Overview

This study is a single-arm, open-label, exploratory dose-escalation and dosefinding clinical trial to evaluate the safety, efficacy, cellular pharmacokinetics and pharmacodynamics of CT0596 cells in patients with PCL.

Eligibility

Inclusion Criteria:

1. Patients must voluntarily sign the informed consent form (ICF) and must be willing and be able to adhere to the trial visit schedule and other protocol requirements and agree to be in long term follow-up (LTFU) for up to 15 years as mandated by the regulatory guidelines.
2. Age ≥ 18 years;
3. PCL after inductive treatment or R/R pPCL.
4. Patients must have measurable disease。
5. Expected survival > 12 weeks;
6. Eastern Cooperative Oncology Group (ECOG) score 0- 1 ;
7. Patients should have good organ function。
8. Female patients of childbearing potential must have a negative pregnancy test at screening and prior to receiving lymphodepletion therapy and are willing to use a highly effective and reliable method of contraception for 1 year after receiving study treatment and are absolutely prohibited from donating eggs for 1 year after receiving study treatment infusion during the study ;Male patients are willing to use a highly effective and reliable method of contraception for 1 year after receiving study treatment if they are sexually active with a female of childbearing potential. Sperm donation is absolutely prohibited within 1 year following study treatment infusion for all male patients during the study.

Exclusion Criteria:

1. Pregnant or lactating women;
2. Patients seropositive for HIV, active hepatitis C virus (HCV), or active hepatitis B virus (HBV) infection.
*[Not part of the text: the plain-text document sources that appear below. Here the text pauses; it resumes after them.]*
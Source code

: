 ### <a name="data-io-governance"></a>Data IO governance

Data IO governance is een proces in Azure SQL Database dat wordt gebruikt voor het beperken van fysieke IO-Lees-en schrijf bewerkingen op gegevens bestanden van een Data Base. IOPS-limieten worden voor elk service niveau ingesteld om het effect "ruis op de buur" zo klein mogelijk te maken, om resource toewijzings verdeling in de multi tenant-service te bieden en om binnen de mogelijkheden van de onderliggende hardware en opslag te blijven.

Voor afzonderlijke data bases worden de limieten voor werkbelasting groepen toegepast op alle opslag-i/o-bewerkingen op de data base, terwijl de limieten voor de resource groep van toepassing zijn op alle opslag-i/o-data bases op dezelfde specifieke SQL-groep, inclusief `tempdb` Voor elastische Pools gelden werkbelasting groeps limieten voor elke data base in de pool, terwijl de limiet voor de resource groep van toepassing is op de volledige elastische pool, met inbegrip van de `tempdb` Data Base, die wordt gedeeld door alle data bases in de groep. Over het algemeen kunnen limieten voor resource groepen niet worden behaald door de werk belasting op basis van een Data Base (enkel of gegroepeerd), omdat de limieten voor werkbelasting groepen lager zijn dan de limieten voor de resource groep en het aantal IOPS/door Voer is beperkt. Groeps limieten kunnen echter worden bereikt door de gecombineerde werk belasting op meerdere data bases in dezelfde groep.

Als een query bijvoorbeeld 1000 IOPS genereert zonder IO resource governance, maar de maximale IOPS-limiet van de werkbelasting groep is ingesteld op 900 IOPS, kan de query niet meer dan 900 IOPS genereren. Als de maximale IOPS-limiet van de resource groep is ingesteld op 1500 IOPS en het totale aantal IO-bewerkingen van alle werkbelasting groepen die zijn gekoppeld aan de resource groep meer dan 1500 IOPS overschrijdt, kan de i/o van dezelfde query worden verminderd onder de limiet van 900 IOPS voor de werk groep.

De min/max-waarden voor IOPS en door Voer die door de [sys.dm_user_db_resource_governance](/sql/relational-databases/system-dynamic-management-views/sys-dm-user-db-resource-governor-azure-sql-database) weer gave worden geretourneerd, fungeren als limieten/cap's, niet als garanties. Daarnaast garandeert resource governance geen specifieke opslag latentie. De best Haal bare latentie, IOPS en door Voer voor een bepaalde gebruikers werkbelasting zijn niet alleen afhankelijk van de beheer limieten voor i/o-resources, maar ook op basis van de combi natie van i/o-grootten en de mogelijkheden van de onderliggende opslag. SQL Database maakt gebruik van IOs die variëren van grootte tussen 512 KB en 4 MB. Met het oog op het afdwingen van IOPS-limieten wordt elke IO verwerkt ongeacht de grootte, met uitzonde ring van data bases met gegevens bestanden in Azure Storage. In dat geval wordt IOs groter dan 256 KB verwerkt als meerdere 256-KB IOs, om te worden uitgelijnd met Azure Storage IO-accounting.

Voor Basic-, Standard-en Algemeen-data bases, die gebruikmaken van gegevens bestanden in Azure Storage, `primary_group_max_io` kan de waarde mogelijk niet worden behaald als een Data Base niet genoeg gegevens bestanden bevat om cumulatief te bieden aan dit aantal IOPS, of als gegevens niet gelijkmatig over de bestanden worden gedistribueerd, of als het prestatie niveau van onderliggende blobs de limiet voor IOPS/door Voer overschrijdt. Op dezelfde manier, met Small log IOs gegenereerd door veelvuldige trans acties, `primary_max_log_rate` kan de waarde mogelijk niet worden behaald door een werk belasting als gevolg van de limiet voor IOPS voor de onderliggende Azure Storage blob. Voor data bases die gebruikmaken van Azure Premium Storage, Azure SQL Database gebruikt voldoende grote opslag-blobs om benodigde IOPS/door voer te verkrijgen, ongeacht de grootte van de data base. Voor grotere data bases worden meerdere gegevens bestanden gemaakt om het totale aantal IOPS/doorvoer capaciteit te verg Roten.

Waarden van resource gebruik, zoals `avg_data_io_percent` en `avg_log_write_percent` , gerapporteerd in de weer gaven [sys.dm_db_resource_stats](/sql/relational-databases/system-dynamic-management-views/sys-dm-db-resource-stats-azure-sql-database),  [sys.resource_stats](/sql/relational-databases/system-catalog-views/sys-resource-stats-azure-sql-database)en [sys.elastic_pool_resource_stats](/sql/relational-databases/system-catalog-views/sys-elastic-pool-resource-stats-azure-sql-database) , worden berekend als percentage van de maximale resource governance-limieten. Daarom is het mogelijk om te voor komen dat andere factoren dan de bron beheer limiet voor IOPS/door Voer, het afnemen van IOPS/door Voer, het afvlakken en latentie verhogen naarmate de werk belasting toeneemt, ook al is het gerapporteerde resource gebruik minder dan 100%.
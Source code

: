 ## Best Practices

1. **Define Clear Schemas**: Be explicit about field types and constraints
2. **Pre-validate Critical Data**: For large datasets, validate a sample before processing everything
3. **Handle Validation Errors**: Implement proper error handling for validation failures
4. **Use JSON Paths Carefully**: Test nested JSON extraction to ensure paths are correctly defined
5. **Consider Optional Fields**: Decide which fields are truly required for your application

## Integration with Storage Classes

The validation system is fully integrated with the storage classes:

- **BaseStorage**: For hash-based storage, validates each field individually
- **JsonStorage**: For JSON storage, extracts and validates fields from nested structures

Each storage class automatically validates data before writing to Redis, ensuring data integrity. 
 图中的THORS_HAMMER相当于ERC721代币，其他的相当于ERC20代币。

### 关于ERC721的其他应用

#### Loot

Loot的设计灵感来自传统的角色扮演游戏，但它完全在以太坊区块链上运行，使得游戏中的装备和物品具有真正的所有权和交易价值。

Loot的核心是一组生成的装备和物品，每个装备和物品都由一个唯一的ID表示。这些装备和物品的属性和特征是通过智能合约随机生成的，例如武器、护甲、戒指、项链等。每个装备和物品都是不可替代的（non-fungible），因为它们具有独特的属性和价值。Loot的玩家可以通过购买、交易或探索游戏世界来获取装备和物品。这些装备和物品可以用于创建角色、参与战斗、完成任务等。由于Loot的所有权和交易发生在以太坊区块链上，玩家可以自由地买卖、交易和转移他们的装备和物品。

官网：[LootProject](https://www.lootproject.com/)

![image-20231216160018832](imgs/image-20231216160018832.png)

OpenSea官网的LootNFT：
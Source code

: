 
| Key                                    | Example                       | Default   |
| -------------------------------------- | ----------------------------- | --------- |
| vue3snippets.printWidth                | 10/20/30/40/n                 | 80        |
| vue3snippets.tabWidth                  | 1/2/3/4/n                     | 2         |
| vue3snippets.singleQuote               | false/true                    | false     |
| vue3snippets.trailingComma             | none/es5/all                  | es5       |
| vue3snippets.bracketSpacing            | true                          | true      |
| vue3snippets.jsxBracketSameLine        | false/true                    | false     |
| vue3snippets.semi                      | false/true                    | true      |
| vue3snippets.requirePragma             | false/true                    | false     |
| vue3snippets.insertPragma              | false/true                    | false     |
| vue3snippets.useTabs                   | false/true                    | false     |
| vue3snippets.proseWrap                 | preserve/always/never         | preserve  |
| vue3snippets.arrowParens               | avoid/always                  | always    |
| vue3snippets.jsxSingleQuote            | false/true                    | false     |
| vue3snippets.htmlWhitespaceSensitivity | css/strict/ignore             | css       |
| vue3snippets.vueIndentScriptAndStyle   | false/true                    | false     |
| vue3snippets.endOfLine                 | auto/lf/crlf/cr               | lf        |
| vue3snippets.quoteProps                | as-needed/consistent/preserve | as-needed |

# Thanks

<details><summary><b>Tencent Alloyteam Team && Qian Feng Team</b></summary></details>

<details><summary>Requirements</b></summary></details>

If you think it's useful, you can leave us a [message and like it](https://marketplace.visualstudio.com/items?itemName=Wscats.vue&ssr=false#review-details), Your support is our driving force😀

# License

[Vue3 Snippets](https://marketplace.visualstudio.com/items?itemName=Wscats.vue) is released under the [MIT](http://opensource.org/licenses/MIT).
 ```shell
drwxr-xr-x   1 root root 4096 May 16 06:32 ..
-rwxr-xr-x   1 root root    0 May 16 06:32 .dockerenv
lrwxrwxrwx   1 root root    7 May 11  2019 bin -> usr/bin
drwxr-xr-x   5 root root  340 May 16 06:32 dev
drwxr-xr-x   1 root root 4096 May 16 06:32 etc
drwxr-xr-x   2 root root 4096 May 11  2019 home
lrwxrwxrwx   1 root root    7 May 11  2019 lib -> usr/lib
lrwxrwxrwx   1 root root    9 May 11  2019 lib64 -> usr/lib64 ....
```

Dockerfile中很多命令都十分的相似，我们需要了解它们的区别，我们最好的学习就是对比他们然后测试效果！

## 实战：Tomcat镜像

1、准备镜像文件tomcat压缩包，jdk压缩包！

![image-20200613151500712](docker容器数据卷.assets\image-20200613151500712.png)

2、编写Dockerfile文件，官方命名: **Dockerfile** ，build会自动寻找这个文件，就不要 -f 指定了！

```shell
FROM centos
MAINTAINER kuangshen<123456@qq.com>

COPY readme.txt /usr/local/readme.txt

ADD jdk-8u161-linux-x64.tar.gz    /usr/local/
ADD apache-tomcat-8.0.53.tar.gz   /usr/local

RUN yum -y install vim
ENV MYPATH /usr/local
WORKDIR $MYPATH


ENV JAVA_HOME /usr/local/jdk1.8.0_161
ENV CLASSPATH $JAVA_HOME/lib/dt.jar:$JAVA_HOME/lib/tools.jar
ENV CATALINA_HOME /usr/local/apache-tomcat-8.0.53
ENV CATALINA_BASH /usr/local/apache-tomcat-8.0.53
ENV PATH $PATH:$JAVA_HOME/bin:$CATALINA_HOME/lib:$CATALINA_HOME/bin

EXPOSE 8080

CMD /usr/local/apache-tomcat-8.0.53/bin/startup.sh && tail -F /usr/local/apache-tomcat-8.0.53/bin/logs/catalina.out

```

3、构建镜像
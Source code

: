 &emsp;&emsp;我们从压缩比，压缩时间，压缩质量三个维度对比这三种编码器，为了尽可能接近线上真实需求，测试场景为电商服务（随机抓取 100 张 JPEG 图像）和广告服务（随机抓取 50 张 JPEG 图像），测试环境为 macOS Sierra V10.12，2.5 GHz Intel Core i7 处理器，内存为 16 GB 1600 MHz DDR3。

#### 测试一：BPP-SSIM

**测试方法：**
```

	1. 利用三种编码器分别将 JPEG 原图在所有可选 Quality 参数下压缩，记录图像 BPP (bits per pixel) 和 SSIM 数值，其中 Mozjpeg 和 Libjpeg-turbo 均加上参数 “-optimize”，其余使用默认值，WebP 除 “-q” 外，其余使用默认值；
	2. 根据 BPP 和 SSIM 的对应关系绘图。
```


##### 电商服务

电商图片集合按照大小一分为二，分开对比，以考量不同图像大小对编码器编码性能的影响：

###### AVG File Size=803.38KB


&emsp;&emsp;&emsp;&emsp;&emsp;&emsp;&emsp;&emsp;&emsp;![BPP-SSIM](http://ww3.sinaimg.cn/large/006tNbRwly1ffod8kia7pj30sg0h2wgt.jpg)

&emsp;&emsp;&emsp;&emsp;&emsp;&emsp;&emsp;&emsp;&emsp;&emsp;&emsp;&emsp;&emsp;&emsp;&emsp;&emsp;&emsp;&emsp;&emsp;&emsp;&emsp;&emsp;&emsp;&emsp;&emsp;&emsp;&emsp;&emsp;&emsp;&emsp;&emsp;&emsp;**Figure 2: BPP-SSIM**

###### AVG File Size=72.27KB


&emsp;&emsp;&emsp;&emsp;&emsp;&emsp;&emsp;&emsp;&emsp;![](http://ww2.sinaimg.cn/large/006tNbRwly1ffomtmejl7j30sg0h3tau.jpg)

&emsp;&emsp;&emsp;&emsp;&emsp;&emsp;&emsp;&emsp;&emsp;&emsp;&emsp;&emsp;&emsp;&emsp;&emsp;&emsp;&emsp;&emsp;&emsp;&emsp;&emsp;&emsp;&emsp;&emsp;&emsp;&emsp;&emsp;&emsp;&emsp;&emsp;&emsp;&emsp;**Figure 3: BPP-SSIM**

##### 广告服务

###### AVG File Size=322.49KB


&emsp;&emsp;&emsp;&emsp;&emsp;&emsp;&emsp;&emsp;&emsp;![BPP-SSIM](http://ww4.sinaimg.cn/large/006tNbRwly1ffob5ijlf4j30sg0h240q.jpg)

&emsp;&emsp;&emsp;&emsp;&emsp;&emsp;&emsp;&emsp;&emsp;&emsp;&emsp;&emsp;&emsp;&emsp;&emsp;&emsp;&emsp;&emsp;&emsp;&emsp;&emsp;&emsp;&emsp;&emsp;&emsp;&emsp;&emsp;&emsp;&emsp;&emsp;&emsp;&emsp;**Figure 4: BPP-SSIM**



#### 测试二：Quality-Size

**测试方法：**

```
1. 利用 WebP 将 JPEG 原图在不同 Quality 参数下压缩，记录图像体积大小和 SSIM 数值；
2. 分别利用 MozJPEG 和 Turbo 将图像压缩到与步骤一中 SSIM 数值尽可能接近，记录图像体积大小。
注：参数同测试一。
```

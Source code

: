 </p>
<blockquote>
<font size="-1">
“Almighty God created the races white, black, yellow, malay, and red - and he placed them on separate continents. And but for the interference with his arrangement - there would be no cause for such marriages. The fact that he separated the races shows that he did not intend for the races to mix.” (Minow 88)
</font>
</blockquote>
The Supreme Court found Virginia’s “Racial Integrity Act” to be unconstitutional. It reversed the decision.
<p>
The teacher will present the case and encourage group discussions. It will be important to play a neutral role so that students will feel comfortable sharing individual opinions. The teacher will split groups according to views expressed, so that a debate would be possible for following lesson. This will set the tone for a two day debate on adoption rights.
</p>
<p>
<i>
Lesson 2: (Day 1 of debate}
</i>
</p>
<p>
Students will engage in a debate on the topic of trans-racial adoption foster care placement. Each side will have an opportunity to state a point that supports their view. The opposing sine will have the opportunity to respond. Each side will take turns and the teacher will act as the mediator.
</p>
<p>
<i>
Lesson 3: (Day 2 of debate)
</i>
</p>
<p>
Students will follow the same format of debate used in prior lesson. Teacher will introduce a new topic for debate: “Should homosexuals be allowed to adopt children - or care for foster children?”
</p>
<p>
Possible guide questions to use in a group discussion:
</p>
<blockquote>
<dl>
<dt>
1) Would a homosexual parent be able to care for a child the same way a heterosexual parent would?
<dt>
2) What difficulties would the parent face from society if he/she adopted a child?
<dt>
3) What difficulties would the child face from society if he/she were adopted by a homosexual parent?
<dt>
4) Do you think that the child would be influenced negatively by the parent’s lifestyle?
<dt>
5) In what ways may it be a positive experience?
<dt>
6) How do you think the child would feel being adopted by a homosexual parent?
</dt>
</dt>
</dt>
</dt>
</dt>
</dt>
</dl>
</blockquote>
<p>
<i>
History of treated hepatitis B or C is permitted if the viral load is undetectable per qPCR and or nucleic acid testing;
3. Patients with any uncontrolled active infection, including but not limited to patients with active tuberculosis (investigator 's judgment);
4. Toxicities caused by previous treatment have not recovered to Common Terminology Criteria for Adverse Events (CTCAE) ≤ Grade 1, except alopecia and other events that are judged tolerable by the investigator;
5. Patient has any significant condition(s), laboratory abnormality or psychiatric illness that would impair the ability of the patient to receive or tolerate the planned treatment or in the opinion of the investigator, participation would not be in the best interest of the patient (eg, compromise the well-being) or that could prevent, limit, or confound the protocol-specified assessments
6. Previous allogeneic stem cell transplantation; autologous stem cell transplantation within 12 weeks prior to signing informed consent;
7. Have received treatment for the disease within 14 days or five half-lives before preconditioning
8. Have received cell therapy within 28 days before informed consent.
9. Systemic glucocorticoids equivalent to > 15 mg/day prednisone within 7 days prior to informed consent, with the exception of topical glucocorticoids;
10. Vaccination with live attenuated vaccines , inactivated vaccines or RNA vaccines within 4 weeks prior to informed consent;
11. Major surgery within 2 weeks before informed consent or planned during the study period or within 4 weeks after giving study treatment (excluding local anesthesia such as cataract);
12. Allergic or intolerant to lymphodepletion, tocilizumab, or allergic to components (DMSO) in CT0596 CART cell infusion preparation; or previous history of other serious allergies such as anaphylactic shock;
13. Patients with secondary plasma cell leukemia, Waldenström macroglobulinemia, POEMS syndrome, or primary light chain amyloidosis at screening;
14. Patients with any of the following cardiac conditions within 6 months prior to

    screening

15. Patients who require supplemental oxygen to maintain oxygen saturation > 92%; or

    Patients with known or suspected COPD who have Forced Expiratory Volume in 1 second (FEV1) < 50% of predicted normal on spirometry;

16. Patients with active autoimmune diseases, including but not limited to psoriasis, rheumatoid arthritis and other diseases requiring long-term immunosuppressive therapy;
17. Patients with second primary malignancies in addition to MM are not eligible if the second primary malignancy has required treatment within the past 2 years or is not in complete remission. Exceptions include the following that have been successfully treated - nonmetastatic basal cell or squamous cell skin carcinoma, non-metastatic prostate cancer, carcinoma-in-situ of breast or cervix, non-muscle invasive bladder cancer
18. Patients with symptomatic central nervous system (CNS) disease or suspected CNS metastases;
19. The patient is unable or unwilling to comply with protocol, or there are other reasons for being unsuitable to participate in this clinical study evaluated by investigators.